Supplied records:
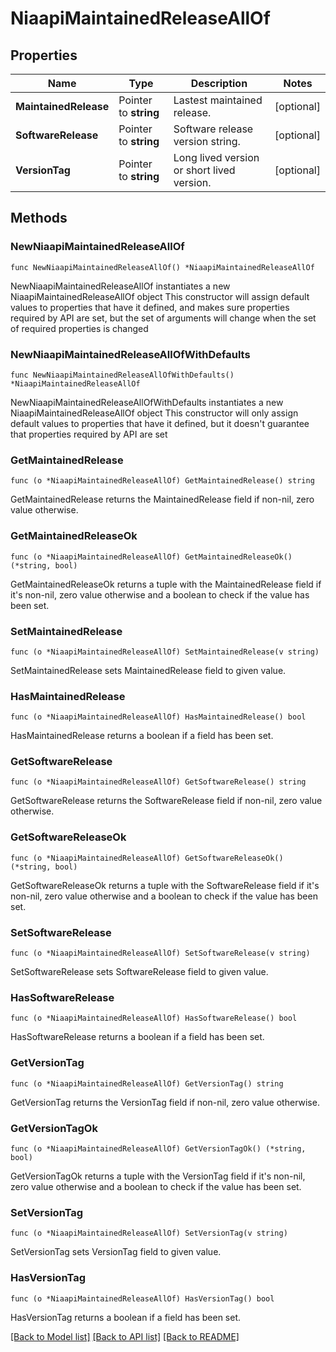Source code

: # NiaapiMaintainedReleaseAllOf

## Properties

Name | Type | Description | Notes
------------ | ------------- | ------------- | -------------
**MaintainedRelease** | Pointer to **string** | Lastest maintained release. | [optional] 
**SoftwareRelease** | Pointer to **string** | Software release version string. | [optional] 
**VersionTag** | Pointer to **string** | Long lived version or short lived version. | [optional] 

## Methods

### NewNiaapiMaintainedReleaseAllOf

`func NewNiaapiMaintainedReleaseAllOf() *NiaapiMaintainedReleaseAllOf`

NewNiaapiMaintainedReleaseAllOf instantiates a new NiaapiMaintainedReleaseAllOf object
This constructor will assign default values to properties that have it defined,
and makes sure properties required by API are set, but the set of arguments
will change when the set of required properties is changed

### NewNiaapiMaintainedReleaseAllOfWithDefaults

`func NewNiaapiMaintainedReleaseAllOfWithDefaults() *NiaapiMaintainedReleaseAllOf`

NewNiaapiMaintainedReleaseAllOfWithDefaults instantiates a new NiaapiMaintainedReleaseAllOf object
This constructor will only assign default values to properties that have it defined,
but it doesn't guarantee that properties required by API are set

### GetMaintainedRelease

`func (o *NiaapiMaintainedReleaseAllOf) GetMaintainedRelease() string`

GetMaintainedRelease returns the MaintainedRelease field if non-nil, zero value otherwise.

### GetMaintainedReleaseOk

`func (o *NiaapiMaintainedReleaseAllOf) GetMaintainedReleaseOk() (*string, bool)`

GetMaintainedReleaseOk returns a tuple with the MaintainedRelease field if it's non-nil, zero value otherwise
and a boolean to check if the value has been set.

### SetMaintainedRelease

`func (o *NiaapiMaintainedReleaseAllOf) SetMaintainedRelease(v string)`

SetMaintainedRelease sets MaintainedRelease field to given value.

### HasMaintainedRelease

`func (o *NiaapiMaintainedReleaseAllOf) HasMaintainedRelease() bool`

HasMaintainedRelease returns a boolean if a field has been set.

### GetSoftwareRelease

`func (o *NiaapiMaintainedReleaseAllOf) GetSoftwareRelease() string`

GetSoftwareRelease returns the SoftwareRelease field if non-nil, zero value otherwise.

### GetSoftwareReleaseOk

`func (o *NiaapiMaintainedReleaseAllOf) GetSoftwareReleaseOk() (*string, bool)`

GetSoftwareReleaseOk returns a tuple with the SoftwareRelease field if it's non-nil, zero value otherwise
and a boolean to check if the value has been set.

### SetSoftwareRelease

`func (o *NiaapiMaintainedReleaseAllOf) SetSoftwareRelease(v string)`

SetSoftwareRelease sets SoftwareRelease field to given value.

### HasSoftwareRelease

`func (o *NiaapiMaintainedReleaseAllOf) HasSoftwareRelease() bool`

HasSoftwareRelease returns a boolean if a field has been set.

### GetVersionTag

`func (o *NiaapiMaintainedReleaseAllOf) GetVersionTag() string`

GetVersionTag returns the VersionTag field if non-nil, zero value otherwise.

### GetVersionTagOk

`func (o *NiaapiMaintainedReleaseAllOf) GetVersionTagOk() (*string, bool)`

GetVersionTagOk returns a tuple with the VersionTag field if it's non-nil, zero value otherwise
and a boolean to check if the value has been set.

### SetVersionTag

`func (o *NiaapiMaintainedReleaseAllOf) SetVersionTag(v string)`

SetVersionTag sets VersionTag field to given value.

### HasVersionTag

`func (o *NiaapiMaintainedReleaseAllOf) HasVersionTag() bool`

HasVersionTag returns a boolean if a field has been set.


[[Back to Model list]](../README.md#documentation-for-models) [[Back to API list]](../README.md#documentation-for-api-endpoints) [[Back to README]](../README.md)


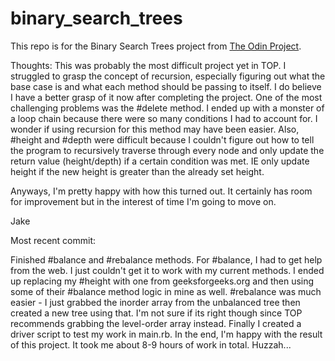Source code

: # binary_search_trees

This repo is for the Binary Search Trees project from [The Odin Project](https://www.theodinproject.com/paths/full-stack-ruby-on-rails/courses/ruby-programming/lessons/binary-search-trees).

Thoughts:
This was probably the most difficult project yet in TOP. I struggled to grasp the concept of recursion, especially figuring out what the base case is and what each method should be passing to itself. I do believe I have a better grasp of it now after completing the project. One of the most challenging problems was the #delete method. I ended up with a monster of a loop chain because there were so many conditions I had to account for. I wonder if using recursion for this method may have been easier. Also, #height and #depth were difficult because I couldn't figure out how to tell the program to recursively traverse through every node and only update the return value (height/depth) if a certain condition was met. IE only update height if the new height is greater than the already set height.

Anyways, I'm pretty happy with how this turned out. It certainly has room for improvement but in the interest of time I'm going to move on.

Jake

Most recent commit:

Finished #balance and #rebalance methods. For #balance, I had to get help from the web. I just couldn't get it to work with my current methods. I ended up replacing my #height with one from geeksforgeeks.org and then using some of their #balance method logic in mine as well. #rebalance was much easier - I just grabbed the inorder array from the unbalanced tree then created a new tree using that. I'm not sure if its right though since TOP recommends grabbing the level-order array instead. Finally I created a driver script to test my work in main.rb. In the end, I'm happy with the result of this project. It took me about 8-9 hours of work in total. Huzzah...
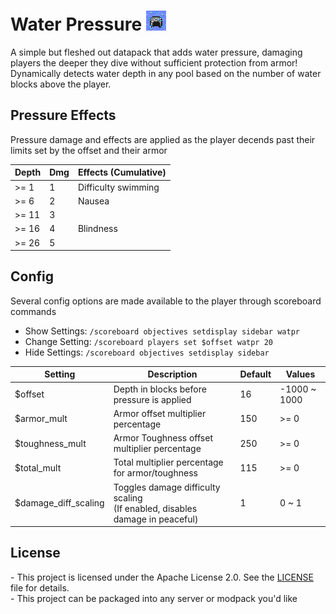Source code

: # Water Pressure  ![pack.png](https://github.com/RoarkCats/Water-Pressure/blob/main/pack.png?raw=true)
A simple but fleshed out datapack that adds water pressure,
damaging players the deeper they dive without sufficient protection from armor!
Dynamically detects water depth in any pool based on the number of water blocks above the player.

## Pressure Effects

Pressure damage and effects are applied as the player decends past their limits set by the offset and their armor

| Depth | Dmg | Effects (Cumulative) |
|-------|---|---------------------|
| >= 1  | 1 | Difficulty swimming |
| >= 6  | 2 | Nausea        |
| >= 11 | 3 ||
| >= 16 | 4 | Blindness     |
| >= 26 | 5 ||

## Config

Several config options are made available to the player through scoreboard commands

- Show Settings: `/scoreboard objectives setdisplay sidebar watpr`
- Change Setting: `/scoreboard players set $offset watpr 20`
- Hide Settings: `/scoreboard objectives setdisplay sidebar`


| Setting               | Description                                            | Default | Values       |
|-----------------------|--------------------------------------------------------|---------|--------------|
| $offset               | Depth in blocks before pressure is applied             | 16      | -1000 ~ 1000 |
| $armor_mult           | Armor offset multiplier percentage                     | 150     | >= 0         |
| $toughness_mult       | Armor Toughness offset multiplier percentage           | 250     | >= 0         |
| $total_mult           | Total multiplier percentage for armor/toughness        | 115     | >= 0         |
| $damage_diff_scaling  | Toggles damage difficulty scaling <br/> (If enabled, disables damage in peaceful) | 1       | 0 ~ 1        |


## License
\- This project is licensed under the Apache License 2.0. See the [LICENSE](LICENSE) file for details.
<br/>
\- This project can be packaged into any server or modpack you'd like
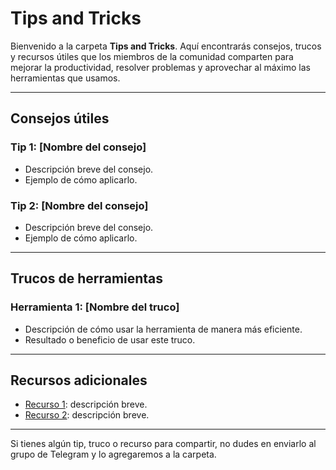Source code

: # Tips and Tricks

Bienvenido a la carpeta **Tips and Tricks**. Aquí encontrarás consejos, trucos y recursos útiles que los miembros de la comunidad comparten para mejorar la productividad, resolver problemas y aprovechar al máximo las herramientas que usamos.

---

## Consejos útiles

### Tip 1: [Nombre del consejo]
- Descripción breve del consejo.
- Ejemplo de cómo aplicarlo.

### Tip 2: [Nombre del consejo]
- Descripción breve del consejo.
- Ejemplo de cómo aplicarlo.

---

## Trucos de herramientas

### Herramienta 1: [Nombre del truco]
- Descripción de cómo usar la herramienta de manera más eficiente.
- Resultado o beneficio de usar este truco.

---

## Recursos adicionales

- [Recurso 1](https://link-al-recurso.com): descripción breve.
- [Recurso 2](https://link-al-recurso.com): descripción breve.

---

Si tienes algún tip, truco o recurso para compartir, no dudes en enviarlo al grupo de Telegram y lo agregaremos a la carpeta.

Exercise directions: An exact copy of the records is required. Pictures do not belong in it.

Problem solution:
Source code

: # NiaapiMaintainedReleaseAllOf

## Properties

Name | Type | Description | Notes
------------ | ------------- | ------------- | -------------
**MaintainedRelease** | Pointer to **string** | Lastest maintained release. | [optional] 
**SoftwareRelease** | Pointer to **string** | Software release version string. | [optional] 
**VersionTag** | Pointer to **string** | Long lived version or short lived version. | [optional] 

## Methods

### NewNiaapiMaintainedReleaseAllOf

`func NewNiaapiMaintainedReleaseAllOf() *NiaapiMaintainedReleaseAllOf`

NewNiaapiMaintainedReleaseAllOf instantiates a new NiaapiMaintainedReleaseAllOf object
This constructor will assign default values to properties that have it defined,
and makes sure properties required by API are set, but the set of arguments
will change when the set of required properties is changed

### NewNiaapiMaintainedReleaseAllOfWithDefaults

`func NewNiaapiMaintainedReleaseAllOfWithDefaults() *NiaapiMaintainedReleaseAllOf`

NewNiaapiMaintainedReleaseAllOfWithDefaults instantiates a new NiaapiMaintainedReleaseAllOf object
This constructor will only assign default values to properties that have it defined,
but it doesn't guarantee that properties required by API are set

### GetMaintainedRelease

`func (o *NiaapiMaintainedReleaseAllOf) GetMaintainedRelease() string`

GetMaintainedRelease returns the MaintainedRelease field if non-nil, zero value otherwise.

### GetMaintainedReleaseOk

`func (o *NiaapiMaintainedReleaseAllOf) GetMaintainedReleaseOk() (*string, bool)`

GetMaintainedReleaseOk returns a tuple with the MaintainedRelease field if it's non-nil, zero value otherwise
and a boolean to check if the value has been set.

### SetMaintainedRelease

`func (o *NiaapiMaintainedReleaseAllOf) SetMaintainedRelease(v string)`

SetMaintainedRelease sets MaintainedRelease field to given value.

### HasMaintainedRelease

`func (o *NiaapiMaintainedReleaseAllOf) HasMaintainedRelease() bool`

HasMaintainedRelease returns a boolean if a field has been set.

### GetSoftwareRelease

`func (o *NiaapiMaintainedReleaseAllOf) GetSoftwareRelease() string`

GetSoftwareRelease returns the SoftwareRelease field if non-nil, zero value otherwise.

### GetSoftwareReleaseOk

`func (o *NiaapiMaintainedReleaseAllOf) GetSoftwareReleaseOk() (*string, bool)`

GetSoftwareReleaseOk returns a tuple with the SoftwareRelease field if it's non-nil, zero value otherwise
and a boolean to check if the value has been set.

### SetSoftwareRelease

`func (o *NiaapiMaintainedReleaseAllOf) SetSoftwareRelease(v string)`

SetSoftwareRelease sets SoftwareRelease field to given value.

### HasSoftwareRelease

`func (o *NiaapiMaintainedReleaseAllOf) HasSoftwareRelease() bool`

HasSoftwareRelease returns a boolean if a field has been set.

### GetVersionTag

`func (o *NiaapiMaintainedReleaseAllOf) GetVersionTag() string`

GetVersionTag returns the VersionTag field if non-nil, zero value otherwise.

### GetVersionTagOk

`func (o *NiaapiMaintainedReleaseAllOf) GetVersionTagOk() (*string, bool)`

GetVersionTagOk returns a tuple with the VersionTag field if it's non-nil, zero value otherwise
and a boolean to check if the value has been set.

### SetVersionTag

`func (o *NiaapiMaintainedReleaseAllOf) SetVersionTag(v string)`

SetVersionTag sets VersionTag field to given value.

### HasVersionTag

`func (o *NiaapiMaintainedReleaseAllOf) HasVersionTag() bool`

HasVersionTag returns a boolean if a field has been set.


[[Back to Model list]](../README.md#documentation-for-models) [[Back to API list]](../README.md#documentation-for-api-endpoints) [[Back to README]](../README.md)


Source code

: # binary_search_trees

This repo is for the Binary Search Trees project from [The Odin Project](https://www.theodinproject.com/paths/full-stack-ruby-on-rails/courses/ruby-programming/lessons/binary-search-trees).

Thoughts:
This was probably the most difficult project yet in TOP. I struggled to grasp the concept of recursion, especially figuring out what the base case is and what each method should be passing to itself. I do believe I have a better grasp of it now after completing the project. One of the most challenging problems was the #delete method. I ended up with a monster of a loop chain because there were so many conditions I had to account for. I wonder if using recursion for this method may have been easier. Also, #height and #depth were difficult because I couldn't figure out how to tell the program to recursively traverse through every node and only update the return value (height/depth) if a certain condition was met. IE only update height if the new height is greater than the already set height.

Anyways, I'm pretty happy with how this turned out. It certainly has room for improvement but in the interest of time I'm going to move on.

Jake

Most recent commit:

Finished #balance and #rebalance methods. For #balance, I had to get help from the web. I just couldn't get it to work with my current methods. I ended up replacing my #height with one from geeksforgeeks.org and then using some of their #balance method logic in mine as well. #rebalance was much easier - I just grabbed the inorder array from the unbalanced tree then created a new tree using that. I'm not sure if its right though since TOP recommends grabbing the level-order array instead. Finally I created a driver script to test my work in main.rb. In the end, I'm happy with the result of this project. It took me about 8-9 hours of work in total. Huzzah...
Source code

: # Water Pressure  ![pack.png](https://github.com/RoarkCats/Water-Pressure/blob/main/pack.png?raw=true)
A simple but fleshed out datapack that adds water pressure,
damaging players the deeper they dive without sufficient protection from armor!
Dynamically detects water depth in any pool based on the number of water blocks above the player.

## Pressure Effects

Pressure damage and effects are applied as the player decends past their limits set by the offset and their armor

| Depth | Dmg | Effects (Cumulative) |
|-------|---|---------------------|
| >= 1  | 1 | Difficulty swimming |
| >= 6  | 2 | Nausea        |
| >= 11 | 3 ||
| >= 16 | 4 | Blindness     |
| >= 26 | 5 ||

## Config

Several config options are made available to the player through scoreboard commands

- Show Settings: `/scoreboard objectives setdisplay sidebar watpr`
- Change Setting: `/scoreboard players set $offset watpr 20`
- Hide Settings: `/scoreboard objectives setdisplay sidebar`


| Setting               | Description                                            | Default | Values       |
|-----------------------|--------------------------------------------------------|---------|--------------|
| $offset               | Depth in blocks before pressure is applied             | 16      | -1000 ~ 1000 |
| $armor_mult           | Armor offset multiplier percentage                     | 150     | >= 0         |
| $toughness_mult       | Armor Toughness offset multiplier percentage           | 250     | >= 0         |
| $total_mult           | Total multiplier percentage for armor/toughness        | 115     | >= 0         |
| $damage_diff_scaling  | Toggles damage difficulty scaling <br/> (If enabled, disables damage in peaceful) | 1       | 0 ~ 1        |


## License
\- This project is licensed under the Apache License 2.0. See the [LICENSE](LICENSE) file for details.
<br/>
\- This project can be packaged into any server or modpack you'd like
Source code

: # Tips and Tricks

Bienvenido a la carpeta **Tips and Tricks**. Aquí encontrarás consejos, trucos y recursos útiles que los miembros de la comunidad comparten para mejorar la productividad, resolver problemas y aprovechar al máximo las herramientas que usamos.

---

## Consejos útiles

### Tip 1: [Nombre del consejo]
- Descripción breve del consejo.
- Ejemplo de cómo aplicarlo.

### Tip 2: [Nombre del consejo]
- Descripción breve del consejo.
- Ejemplo de cómo aplicarlo.

---

## Trucos de herramientas

### Herramienta 1: [Nombre del truco]
- Descripción de cómo usar la herramienta de manera más eficiente.
- Resultado o beneficio de usar este truco.

---

## Recursos adicionales

- [Recurso 1](https://link-al-recurso.com): descripción breve.
- [Recurso 2](https://link-al-recurso.com): descripción breve.

---

Si tienes algún tip, truco o recurso para compartir, no dudes en enviarlo al grupo de Telegram y lo agregaremos a la carpeta.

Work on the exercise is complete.